START Data for analysis

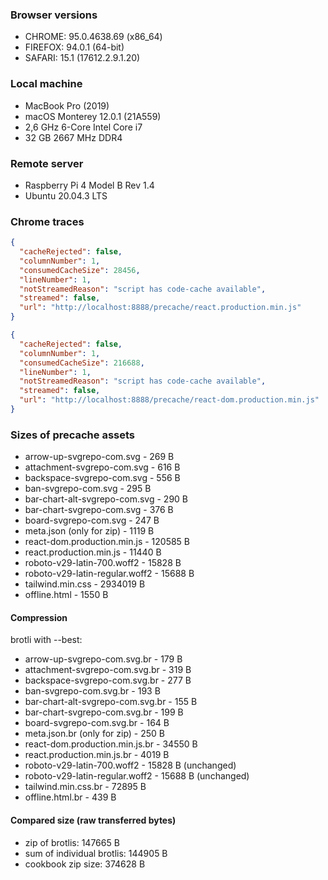 ### Browser versions

- CHROME: 95.0.4638.69 (x86_64)
- FIREFOX: 94.0.1 (64-bit)
- SAFARI: 15.1 (17612.2.9.1.20)

### Local machine

- MacBook Pro (2019)
- macOS Monterey 12.0.1 (21A559)
- 2,6 GHz 6-Core Intel Core i7
- 32 GB 2667 MHz DDR4

### Remote server

- Raspberry Pi 4 Model B Rev 1.4
- Ubuntu 20.04.3 LTS

### Chrome traces

```json
{
  "cacheRejected": false,
  "columnNumber": 1,
  "consumedCacheSize": 28456,
  "lineNumber": 1,
  "notStreamedReason": "script has code-cache available",
  "streamed": false,
  "url": "http://localhost:8888/precache/react.production.min.js"
}
```

```json
{
  "cacheRejected": false,
  "columnNumber": 1,
  "consumedCacheSize": 216688,
  "lineNumber": 1,
  "notStreamedReason": "script has code-cache available",
  "streamed": false,
  "url": "http://localhost:8888/precache/react-dom.production.min.js"
}
```

### Sizes of precache assets

- arrow-up-svgrepo-com.svg - 269 B
- attachment-svgrepo-com.svg - 616 B
- backspace-svgrepo-com.svg - 556 B
- ban-svgrepo-com.svg - 295 B
- bar-chart-alt-svgrepo-com.svg - 290 B
- bar-chart-svgrepo-com.svg - 376 B
- board-svgrepo-com.svg - 247 B
- meta.json (only for zip) - 1119 B
- react-dom.production.min.js - 120585 B
- react.production.min.js - 11440 B
- roboto-v29-latin-700.woff2 - 15828 B
- roboto-v29-latin-regular.woff2 - 15688 B
- tailwind.min.css - 2934019 B
- offline.html - 1550 B

#### Compression

brotli with --best:

- arrow-up-svgrepo-com.svg.br - 179 B
- attachment-svgrepo-com.svg.br - 319 B
- backspace-svgrepo-com.svg.br - 277 B
- ban-svgrepo-com.svg.br - 193 B
- bar-chart-alt-svgrepo-com.svg.br - 155 B
- bar-chart-svgrepo-com.svg.br - 199 B
- board-svgrepo-com.svg.br - 164 B
- meta.json.br (only for zip) - 250 B
- react-dom.production.min.js.br - 34550 B
- react.production.min.js.br - 4019 B
- roboto-v29-latin-700.woff2 - 15828 B (unchanged)
- roboto-v29-latin-regular.woff2 - 15688 B (unchanged)
- tailwind.min.css.br - 72895 B
- offline.html.br - 439 B

#### Compared size (raw transferred bytes)

- zip of brotlis: 147665 B
- sum of individual brotlis: 144905 B
- cookbook zip size: 374628 B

END Data for analysis

About this task »
Please copy out each line in the entries that mentions the string "production".

Your response »
  "url": "http://localhost:8888/precache/react.production.min.js"
  "url": "http://localhost:8888/precache/react-dom.production.min.js"
- react-dom.production.min.js - 120585 B
- react.production.min.js - 11440 B
- react-dom.production.min.js.br - 34550 B
- react.production.min.js.br - 4019 B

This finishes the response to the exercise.